The allegation in relation to the loss of the property, was in similar language to the answer in this case, except it was there alleged that the money was stolen; here it was burned. Mr. Chief Justice Beck, in delivering the opinion of the Court, says:

“ His liability rests on the conditions of his bond, and if by them he is required to do an act which, without his fault, becomes impossible on account of anything occurring subsequently to the contract, he will not be released. These rules are applicable to all contracts, and the public interests demand that, at this day, when public funds in such vast amounts are committed to the custody of such an immense *435number of officers, they should not be relaxed when applied to official bonds. A denial of their application in such cases would serve as an invitation to delinquencies, which are already so frequent as to cause alarm.”

This we deem settled law; and settled too on the highest considerations of public policy, as well as in strict justice to those who by their solemn obligations undertake to answer for the custody and safe keeping of public funds and property. It is the well recognized doctrine of the Supreme Court of the United States, as held in the following cases: The United States v. Prescott, 3 How., 578; The Harriman, 9 Wal., 161; Boyden, v. United States, 13 ibid, 17; The United States v. Thomas, 15 ibid, 337; see, also, Harmony v. Bingham, 12 N. Y., 99; Tompkins v. Dudley, 25 N. Y., 272; The Dist. Tp. of Union v. Smith, supra; Fowler, et. al. v. Bott, et. al., 6 Mass., 63; School Dist. No. 1. v. Dauchey, 25 Conn., 530.

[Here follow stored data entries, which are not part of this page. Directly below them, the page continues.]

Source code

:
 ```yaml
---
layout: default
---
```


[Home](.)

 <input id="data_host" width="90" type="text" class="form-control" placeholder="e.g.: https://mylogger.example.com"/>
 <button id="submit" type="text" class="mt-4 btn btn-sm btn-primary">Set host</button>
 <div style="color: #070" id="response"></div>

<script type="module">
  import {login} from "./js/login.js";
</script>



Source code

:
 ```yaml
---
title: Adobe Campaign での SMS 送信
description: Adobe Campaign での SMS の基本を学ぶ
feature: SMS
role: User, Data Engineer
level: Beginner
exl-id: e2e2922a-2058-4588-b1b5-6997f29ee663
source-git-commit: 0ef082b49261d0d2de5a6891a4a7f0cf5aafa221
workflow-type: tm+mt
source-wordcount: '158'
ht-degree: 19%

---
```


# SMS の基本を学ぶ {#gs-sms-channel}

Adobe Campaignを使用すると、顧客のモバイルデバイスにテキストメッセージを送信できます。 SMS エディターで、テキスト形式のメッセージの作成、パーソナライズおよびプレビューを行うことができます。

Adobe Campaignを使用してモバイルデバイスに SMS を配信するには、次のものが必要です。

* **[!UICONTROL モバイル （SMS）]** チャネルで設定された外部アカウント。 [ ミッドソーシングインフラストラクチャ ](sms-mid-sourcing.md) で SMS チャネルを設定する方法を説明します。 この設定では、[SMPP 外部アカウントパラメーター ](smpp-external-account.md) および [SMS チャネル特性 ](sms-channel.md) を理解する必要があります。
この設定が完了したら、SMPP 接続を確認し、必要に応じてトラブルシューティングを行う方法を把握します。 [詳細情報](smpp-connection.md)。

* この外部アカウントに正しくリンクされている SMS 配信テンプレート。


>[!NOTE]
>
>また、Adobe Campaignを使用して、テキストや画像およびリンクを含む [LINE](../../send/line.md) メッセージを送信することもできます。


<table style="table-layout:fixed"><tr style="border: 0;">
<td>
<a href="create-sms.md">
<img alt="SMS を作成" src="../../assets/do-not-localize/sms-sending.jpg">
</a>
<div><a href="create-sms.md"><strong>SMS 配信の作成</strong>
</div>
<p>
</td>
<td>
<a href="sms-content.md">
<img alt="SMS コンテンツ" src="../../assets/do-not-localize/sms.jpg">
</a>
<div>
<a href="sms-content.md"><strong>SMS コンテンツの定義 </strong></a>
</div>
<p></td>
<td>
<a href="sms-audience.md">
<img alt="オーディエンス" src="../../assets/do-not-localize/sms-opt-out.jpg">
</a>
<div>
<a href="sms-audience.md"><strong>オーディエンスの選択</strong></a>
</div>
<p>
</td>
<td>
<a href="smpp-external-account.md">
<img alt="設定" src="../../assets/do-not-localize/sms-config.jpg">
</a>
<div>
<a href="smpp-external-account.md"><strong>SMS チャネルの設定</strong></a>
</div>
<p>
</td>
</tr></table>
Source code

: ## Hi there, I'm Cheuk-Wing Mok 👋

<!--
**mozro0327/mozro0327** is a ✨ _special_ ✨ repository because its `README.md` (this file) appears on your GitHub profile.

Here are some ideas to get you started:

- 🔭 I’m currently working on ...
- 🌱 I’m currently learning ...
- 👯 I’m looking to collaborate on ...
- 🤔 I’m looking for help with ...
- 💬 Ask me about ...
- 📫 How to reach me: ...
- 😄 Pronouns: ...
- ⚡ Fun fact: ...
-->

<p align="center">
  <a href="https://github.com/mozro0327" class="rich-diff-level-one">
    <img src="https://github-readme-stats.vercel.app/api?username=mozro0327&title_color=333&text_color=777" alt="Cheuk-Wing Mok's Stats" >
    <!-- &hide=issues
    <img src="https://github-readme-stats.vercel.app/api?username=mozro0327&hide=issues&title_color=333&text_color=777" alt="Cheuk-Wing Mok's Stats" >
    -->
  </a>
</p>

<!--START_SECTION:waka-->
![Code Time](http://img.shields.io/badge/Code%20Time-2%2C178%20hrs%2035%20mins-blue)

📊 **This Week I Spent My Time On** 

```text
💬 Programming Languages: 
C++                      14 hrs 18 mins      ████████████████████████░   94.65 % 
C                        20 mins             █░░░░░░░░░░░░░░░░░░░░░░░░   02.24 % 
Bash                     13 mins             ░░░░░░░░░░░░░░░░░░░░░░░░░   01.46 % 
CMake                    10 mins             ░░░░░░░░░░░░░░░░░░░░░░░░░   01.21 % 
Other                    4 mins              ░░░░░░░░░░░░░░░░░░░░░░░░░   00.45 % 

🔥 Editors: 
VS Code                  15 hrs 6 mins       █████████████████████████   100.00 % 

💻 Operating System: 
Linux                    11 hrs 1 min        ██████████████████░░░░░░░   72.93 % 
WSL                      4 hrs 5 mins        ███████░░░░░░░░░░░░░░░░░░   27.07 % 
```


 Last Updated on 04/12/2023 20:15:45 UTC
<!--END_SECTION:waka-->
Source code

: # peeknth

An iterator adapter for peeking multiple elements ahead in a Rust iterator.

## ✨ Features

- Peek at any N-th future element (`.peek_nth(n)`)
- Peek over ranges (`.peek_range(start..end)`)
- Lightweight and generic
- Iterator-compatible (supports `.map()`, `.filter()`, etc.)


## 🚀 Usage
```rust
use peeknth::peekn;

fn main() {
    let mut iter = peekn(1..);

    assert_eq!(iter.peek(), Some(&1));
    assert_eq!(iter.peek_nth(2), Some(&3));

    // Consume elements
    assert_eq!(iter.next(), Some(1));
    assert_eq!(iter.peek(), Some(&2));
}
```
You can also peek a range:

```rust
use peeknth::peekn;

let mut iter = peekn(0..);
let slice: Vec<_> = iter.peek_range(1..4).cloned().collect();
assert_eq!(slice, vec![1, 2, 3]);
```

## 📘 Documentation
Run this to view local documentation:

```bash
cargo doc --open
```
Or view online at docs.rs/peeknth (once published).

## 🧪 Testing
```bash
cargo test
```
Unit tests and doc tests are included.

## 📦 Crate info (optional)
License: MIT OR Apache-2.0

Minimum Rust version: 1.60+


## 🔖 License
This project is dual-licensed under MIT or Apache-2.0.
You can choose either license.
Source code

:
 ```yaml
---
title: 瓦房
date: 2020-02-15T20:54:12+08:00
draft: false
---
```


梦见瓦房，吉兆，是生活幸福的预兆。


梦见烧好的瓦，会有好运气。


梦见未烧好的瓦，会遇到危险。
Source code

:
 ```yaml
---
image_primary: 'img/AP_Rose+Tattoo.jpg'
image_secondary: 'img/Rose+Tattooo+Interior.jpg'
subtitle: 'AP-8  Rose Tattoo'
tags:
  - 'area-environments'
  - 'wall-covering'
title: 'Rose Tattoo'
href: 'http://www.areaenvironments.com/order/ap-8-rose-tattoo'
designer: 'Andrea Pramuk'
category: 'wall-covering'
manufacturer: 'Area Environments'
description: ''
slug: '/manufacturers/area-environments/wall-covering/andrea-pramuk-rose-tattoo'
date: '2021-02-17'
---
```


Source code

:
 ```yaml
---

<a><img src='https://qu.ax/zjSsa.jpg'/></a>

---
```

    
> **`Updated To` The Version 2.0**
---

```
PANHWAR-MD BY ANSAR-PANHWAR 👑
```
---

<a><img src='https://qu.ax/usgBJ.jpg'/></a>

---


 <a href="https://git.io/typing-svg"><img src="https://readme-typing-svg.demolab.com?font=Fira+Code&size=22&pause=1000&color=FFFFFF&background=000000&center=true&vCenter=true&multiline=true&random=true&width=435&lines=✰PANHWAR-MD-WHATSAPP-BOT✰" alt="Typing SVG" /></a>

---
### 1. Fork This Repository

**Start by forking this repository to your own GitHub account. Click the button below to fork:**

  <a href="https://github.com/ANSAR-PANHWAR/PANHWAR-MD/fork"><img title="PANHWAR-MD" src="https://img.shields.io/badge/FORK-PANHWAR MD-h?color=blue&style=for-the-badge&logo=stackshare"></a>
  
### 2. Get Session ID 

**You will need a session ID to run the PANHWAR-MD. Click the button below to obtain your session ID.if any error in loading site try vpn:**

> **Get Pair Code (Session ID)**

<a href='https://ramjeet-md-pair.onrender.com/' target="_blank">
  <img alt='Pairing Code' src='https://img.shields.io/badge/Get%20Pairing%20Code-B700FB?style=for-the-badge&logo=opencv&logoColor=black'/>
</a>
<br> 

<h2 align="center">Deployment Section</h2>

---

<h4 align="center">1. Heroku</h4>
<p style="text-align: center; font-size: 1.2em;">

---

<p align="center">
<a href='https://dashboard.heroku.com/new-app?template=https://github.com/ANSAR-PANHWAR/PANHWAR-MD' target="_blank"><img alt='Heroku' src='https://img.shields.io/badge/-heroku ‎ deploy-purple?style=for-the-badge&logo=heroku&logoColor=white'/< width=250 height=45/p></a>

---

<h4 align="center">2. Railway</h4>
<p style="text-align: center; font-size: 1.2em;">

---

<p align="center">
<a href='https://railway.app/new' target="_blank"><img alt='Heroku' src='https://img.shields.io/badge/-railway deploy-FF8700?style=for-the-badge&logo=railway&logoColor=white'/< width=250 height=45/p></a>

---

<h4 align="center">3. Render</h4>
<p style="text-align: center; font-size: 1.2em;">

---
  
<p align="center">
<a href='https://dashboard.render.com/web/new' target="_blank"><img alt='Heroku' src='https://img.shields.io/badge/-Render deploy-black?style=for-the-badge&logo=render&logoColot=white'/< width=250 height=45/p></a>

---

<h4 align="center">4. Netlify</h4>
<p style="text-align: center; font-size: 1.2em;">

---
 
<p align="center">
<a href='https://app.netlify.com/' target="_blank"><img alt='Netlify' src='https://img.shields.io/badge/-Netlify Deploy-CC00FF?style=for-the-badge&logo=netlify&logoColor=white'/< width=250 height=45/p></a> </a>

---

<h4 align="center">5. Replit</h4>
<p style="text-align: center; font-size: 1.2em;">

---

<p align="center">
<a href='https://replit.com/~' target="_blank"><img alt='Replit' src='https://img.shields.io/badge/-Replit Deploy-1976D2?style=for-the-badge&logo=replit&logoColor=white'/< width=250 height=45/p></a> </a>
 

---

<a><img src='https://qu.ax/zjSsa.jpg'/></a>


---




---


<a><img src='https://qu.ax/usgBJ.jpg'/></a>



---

In commenting on the phraseology of the statute requiring the treasurer on going out of office to deliver to his successor in office all public moneys, books, &c., in his possession, much stress has been laid by counsel for defendant on the last three words, “ in his possession.” . And it has been insisted that the property having been destroyed by fire, is not in his possession, and therefore could not be turned over. Neither would it have been any more in his possession had it been stolen, or by him embezzled and transferred to the possession of a guilty confederate. The position is a very lame one. The law presumes the treasurer to have possession of all public funds and property that-may have come into his hands by virtue of his office, and which he has not paid out or disposed of in some manner authorized and prescribed by statute. If he has not the funds or property in his possession, and cannot show that they have been applied and disposed of as directed by law, and can plead no legal excuse for the non-performance of his obligation, then he must answer on Ms bond. Any other rule would be dangerous to community, and open the door to all manner of villainy, by “ encouraging defenses which would so frequently be false and fraudulent.”

*436The fact that plaintiff failed to furnish a safe on request of defendant Simonsen, is no excuse for the non-performance of his obligation. He became personally responsible, and in the absence of any statutory provision, must provide for the safe keeping of the funds and property coming- into his hands, the same as a common carrier. (Halbert, et. al. v. The State, 22 Ind., 125.)

There is one other point made by counsel for appellants, which should have been noticed in its proper place.. It is insisted that the words, “ without fraud, deceit, or oppression,” contained in the conditions of the bond, explain the preceding language, and are a limitation on defendant Simon-sen’s liability. This cannot be (admitting this to be words of limitation, which is not at all clear,) unless authorized to be inserted by the statute, which is not claimed in this case. A party assuming the duties and responsibilities of a public official trust, takes it "with all the obligations and liabilities imposed by law, and cannot be permitted to engraft ihto his bond conditions foreign to the statutory provisions for the purpose of limiting the legal obligations imposed. If such language is used it will be treated as surplusage, and advantage cannot be .taken of it for the purpose of avoiding legal liability.

Finding no error in the record, the judgment of the court below sustaining plaintiff’s demurrer to the answer is affirmed and the cause remanded for such other and further proceedings as may be authorized by law.